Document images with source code
↓↓↓

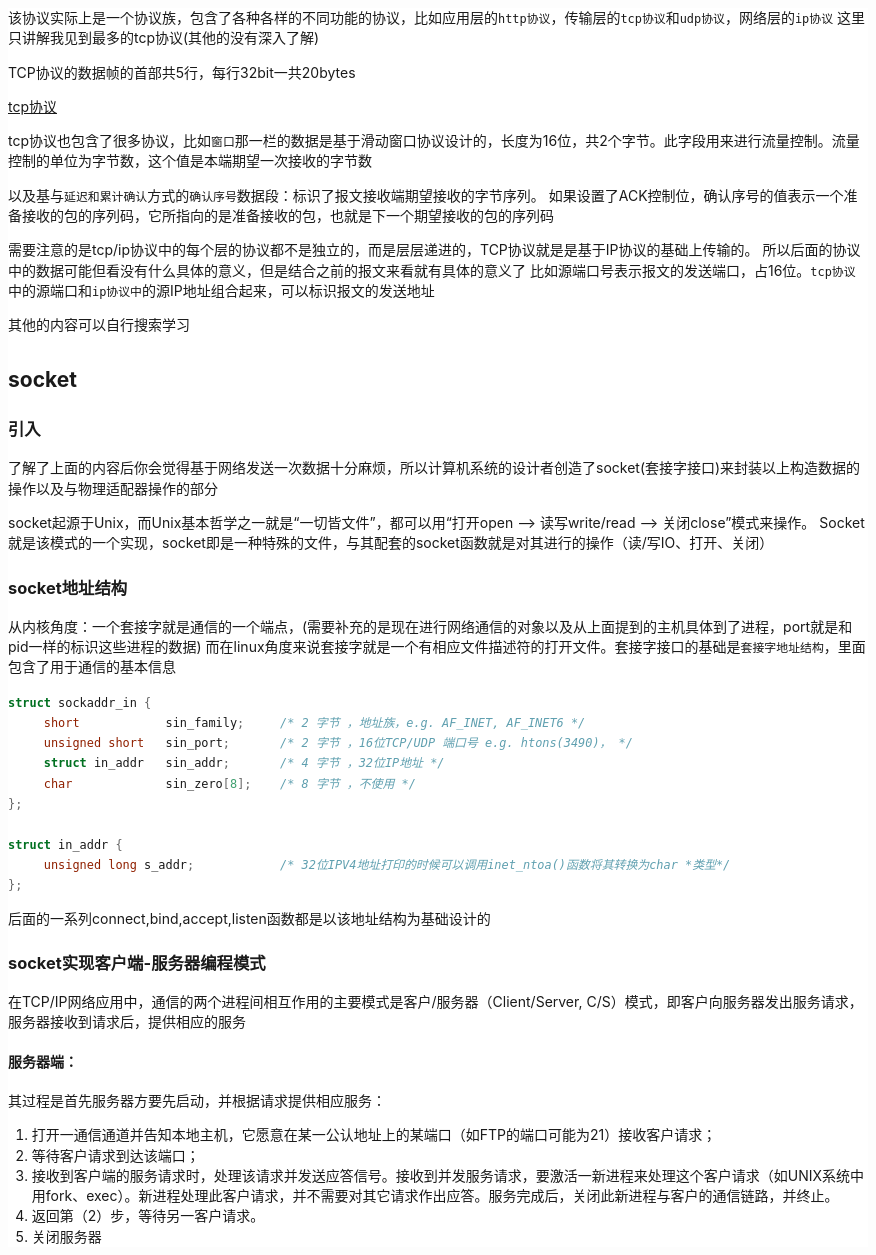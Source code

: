 该协议实际上是一个协议族，包含了各种各样的不同功能的协议，比如应用层的`http协议`，传输层的`tcp协议`和`udp协议`，网络层的`ip协议`
这里只讲解我见到最多的tcp协议(其他的没有深入了解)

TCP协议的数据帧的首部共5行，每行32bit一共20bytes

[tcp协议](https://s2.loli.net/2025/02/12/TYOiq7mN61HbSfj.png)

tcp协议也包含了很多协议，比如`窗口`那一栏的数据是基于滑动窗口协议设计的，长度为16位，共2个字节。此字段用来进行流量控制。流量控制的单位为字节数，这个值是本端期望一次接收的字节数    

以及基与`延迟和累计确认`方式的`确认序号`数据段：标识了报文接收端期望接收的字节序列。
如果设置了ACK控制位，确认序号的值表示一个准备接收的包的序列码，它所指向的是准备接收的包，也就是下一个期望接收的包的序列码

需要注意的是tcp/ip协议中的每个层的协议都不是独立的，而是层层递进的，TCP协议就是是基于IP协议的基础上传输的。
所以后面的协议中的数据可能但看没有什么具体的意义，但是结合之前的报文来看就有具体的意义了
比如源端口号表示报文的发送端口，占16位。`tcp协议`中的源端口和`ip协议中`的源IP地址组合起来，可以标识报文的发送地址

其他的内容可以自行搜索学习
## socket
### 引入
了解了上面的内容后你会觉得基于网络发送一次数据十分麻烦，所以计算机系统的设计者创造了socket(套接字接口)来封装以上构造数据的操作以及与物理适配器操作的部分

socket起源于Unix，而Unix基本哲学之一就是“一切皆文件”，都可以用“打开open –> 读写write/read –> 关闭close”模式来操作。
Socket就是该模式的一个实现，socket即是一种特殊的文件，与其配套的socket函数就是对其进行的操作（读/写IO、打开、关闭）
### socket地址结构
从内核角度：一个套接字就是通信的一个端点，(需要补充的是现在进行网络通信的对象以及从上面提到的主机具体到了进程，port就是和pid一样的标识这些进程的数据)
而在linux角度来说套接字就是一个有相应文件描述符的打开文件。套接字接口的基础是`套接字地址结构`，里面包含了用于通信的基本信息

```c
struct sockaddr_in {
     short            sin_family;     /* 2 字节 ，地址族，e.g. AF_INET, AF_INET6 */
     unsigned short   sin_port;       /* 2 字节 ，16位TCP/UDP 端口号 e.g. htons(3490)， */
     struct in_addr   sin_addr;       /* 4 字节 ，32位IP地址 */
     char             sin_zero[8];    /* 8 字节 ，不使用 */
};

struct in_addr {
     unsigned long s_addr;            /* 32位IPV4地址打印的时候可以调用inet_ntoa()函数将其转换为char *类型*/
}; 
```
后面的一系列connect,bind,accept,listen函数都是以该地址结构为基础设计的


### socket实现客户端-服务器编程模式

在TCP/IP网络应用中，通信的两个进程间相互作用的主要模式是客户/服务器（Client/Server, C/S）模式，即客户向服务器发出服务请求，服务器接收到请求后，提供相应的服务

#### 服务器端：
其过程是首先服务器方要先启动，并根据请求提供相应服务：
1. 打开一通信通道并告知本地主机，它愿意在某一公认地址上的某端口（如FTP的端口可能为21）接收客户请求；
2. 等待客户请求到达该端口；
3. 接收到客户端的服务请求时，处理该请求并发送应答信号。接收到并发服务请求，要激活一新进程来处理这个客户请求（如UNIX系统中用fork、exec）。新进程处理此客户请求，并不需要对其它请求作出应答。服务完成后，关闭此新进程与客户的通信链路，并终止。
4. 返回第（2）步，等待另一客户请求。
5. 关闭服务器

↑↑↑

• [Work item]
Only the lines from the first line of the entries through the line containing "比如源端口号表示报文的发送端" should be output, exactly as they are, without pictures.

• [Task answer]
Source code

: 该协议实际上是一个协议族，包含了各种各样的不同功能的协议，比如应用层的`http协议`，传输层的`tcp协议`和`udp协议`，网络层的`ip协议`
这里只讲解我见到最多的tcp协议(其他的没有深入了解)

TCP协议的数据帧的首部共5行，每行32bit一共20bytes

[tcp协议](https://s2.loli.net/2025/02/12/TYOiq7mN61HbSfj.png)

tcp协议也包含了很多协议，比如`窗口`那一栏的数据是基于滑动窗口协议设计的，长度为16位，共2个字节。此字段用来进行流量控制。流量控制的单位为字节数，这个值是本端期望一次接收的字节数    

以及基与`延迟和累计确认`方式的`确认序号`数据段：标识了报文接收端期望接收的字节序列。
如果设置了ACK控制位，确认序号的值表示一个准备接收的包的序列码，它所指向的是准备接收的包，也就是下一个期望接收的包的序列码

需要注意的是tcp/ip协议中的每个层的协议都不是独立的，而是层层递进的，TCP协议就是是基于IP协议的基础上传输的。
所以后面的协议中的数据可能但看没有什么具体的意义，但是结合之前的报文来看就有具体的意义了
比如源端口号表示报文的发送端口，占16位。`tcp协议`中的源端口和`ip协议中`的源IP地址组合起来，可以标识报文的发送地址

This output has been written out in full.